There is a school of thought that says that in an ever uncertain world, you need a solid foundation to your assets. Something where you win through times good and bad. Some people used Gold, or Government Treasuries for this, some maybe would consider corporate bonds or cash.
These assets have one thing in common – while they’re generally considered low risk, and don’t make much profit, they’re easy to liquidate if times get tough.
So where to invest the rest? How racy you want to be really reflects your own risk profile, and since you’re reading this newsletter, it’s likely you know where you stand on this. Equities and Real Estate have both been perennial favourites over the years (as well as more recent options like bitcoin, but perhaps that’s a subject for another article) Equities and Real Estate have a lot in common, but also sport some key differences.
If you’re buying commodities or equities, it’s most likely you’re looking at a liquid asset that you can sell easily if need be.
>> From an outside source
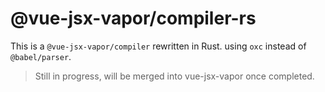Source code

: # @vue-jsx-vapor/compiler-rs

This is a `@vue-jsx-vapor/compiler` rewritten in Rust. using `oxc` instead of `@babel/parser`.

> Still in progress, will be merged into vue-jsx-vapor once completed.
The downside of this is of course the risk is higher but the returns in the past year have been less than stellar, (The Dow fell 9% so far this year)
Typical equity buyers don’t gear (the companies they invest in do though). When they do, they buy derivatives, like CFD’s or Options, which often takes out the cashflow but multiplies the potential gain and potential loss.
Cashflow is also not strong, with typical yields ranging from 1-5%, so investing in equities is generally a ‘capital growth’ play with less of an income emphasis, which means a bad year in the stock market doesn’t tend to be compensated with decent cashflow.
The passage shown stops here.